Daniel Tilas (11 March 1712 – 17 October 1772) was a Swedish mineralogist, mine expert, and an early pioneer of geology. The word feldspar was coined by Tilas although spelled as feldspat in the original. He was also among the early observers of stratigraphy. The mineral Tilasite is named after him.

Tilas was born in Gammelbo, Västmanland where his father Olof was a wealthy landowner, titled knight in 1719 and his mother Maria was daughter of the scientist Urban Hjärne. He was educated at home by tutors before going to the University of Uppsala in 1723 where he studied natural sciences and Latin, interacting with Carolus Linnaeus. Tilas became an assistant in the Office of Mines in 1732 where he was involved in administering the Swedish mining industry. He began to map mineral resources and then saw a need to produce a geological map. He inspected mines across the region and made collections of rocks and minerals. Unfortunately, the collections and his notes were destroyed when his house caught fire in 1751. He served in the Border Commission and walked the entire stretch between Sweden and Norway from Värmland to Tornio, Lapland. Tilas used the word feldspat do describe the common mineral feldspar in 1740. Hollis Dow Hedberg noted that Tilas had come up with the idea of stratigraphy based on observations in Siljan, where hydrocarbon deposits were thought to have been pushed under the surface by a Devonian meteor impact. He hypothesized, based on his observations of petrochemical deposits, that they were at the same depth across various places, making the case for mapping as a means for identifying new locations for mining.

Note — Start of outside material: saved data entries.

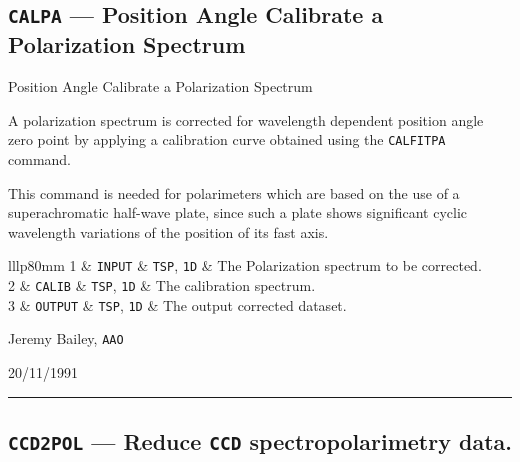 \documentclass[11pt,twoside]{article}
\makeatletter
\renewcommand{\_}{\texttt{\symbol{95}}}
\newcommand{\manrule}{\rule{\textwidth}{0.5mm}}
\newcommand{\manroutine}[3]{\subsection{#1 --- #2}}
\newenvironment{manroutinedescription}{\begin{description}}{\end{description}%
\manrule}
\newcommand{\manroutineitem}[2]{\item[#1:] #2\mbox{}}
\newcommand{\manparametercols}{lllp{80mm}}
\newcommand{\manparameterorder}[3]{#1 & #2 & #3 & }
\newcommand{\manparametertop}{}
\newcommand{\manparameterbottom}{}
\newenvironment{manparametertable}{\gdef\manparameter@ss{}%
\gdef\manparameter@hl{}\hspace*{\fill}\vspace*{-\partopsep}\begin{trivlist}%
\item[]\begin{tabular}{\manparametercols}\manparametertop}{\manparameterbottom%
\end{tabular}\end{trivlist}}
\newcommand{\manparameterentry}[3]{\manparameter@ss\gdef\manparameter@ss{\\}%
\gdef\manparameter@hl{\hline}\manparameterorder{#1}{#2}{#3}}
\newcommand{\mantt}{\tt}
\makeatother
\begin{document}
\manroutine{{\mantt{CALPA}}}{Position Angle Calibrate a Polarization Spectrum}{%
CALPA}
\begin{manroutinedescription}
\manroutineitem{Function}{}
        Position Angle Calibrate a Polarization Spectrum

\manroutineitem{Description}{}
        A polarization spectrum is corrected for wavelength dependent
        position angle zero point by applying a calibration curve obtained
        using the {\mantt{CALFITPA}} command.

        This command is needed for polarimeters which are based on
        the use of a superachromatic half-wave plate, since such a
        plate shows significant cyclic  wavelength variations of the
        position of its fast axis.

\manroutineitem{Parameters}{}
\begin{manparametertable}
\manparameterentry{1}{{\mantt{INPUT}}}{{\mantt{TSP}}, {\mantt{1D}}}  The %
Polarization spectrum to be corrected.
\manparameterentry{2}{{\mantt{CALIB}}}{{\mantt{TSP}}, {\mantt{1D}}}  The %
calibration spectrum.
\manparameterentry{3}{{\mantt{OUTPUT}}}{{\mantt{TSP}}, {\mantt{1D}}}  The %
output corrected dataset.

\end{manparametertable}
\manroutineitem{Support}{}
        Jeremy Bailey, {\mantt{AAO}}

\manroutineitem{Version date}{}
        20/11/1991

\end{manroutinedescription}
\manroutine{{\mantt{CCD2POL}}}{Reduce {\mantt{CCD}} spectropolarimetry data.}{%
CCD2POL}
\end{document}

Tilas also suggested that large erratic boulders of geology unconnected to a region may have been moved through drifting sea ice which was later explained in 1795 by James Hutton as having been moved by glaciers.

Tilas was an original member of the Royal Swedish Academy of Sciences founded in 1739 and served as a president. He married Hedvig Reuterholm in 1741 and after her death in 1743, he married Anna Catharina Åkerhielm, both from influential families.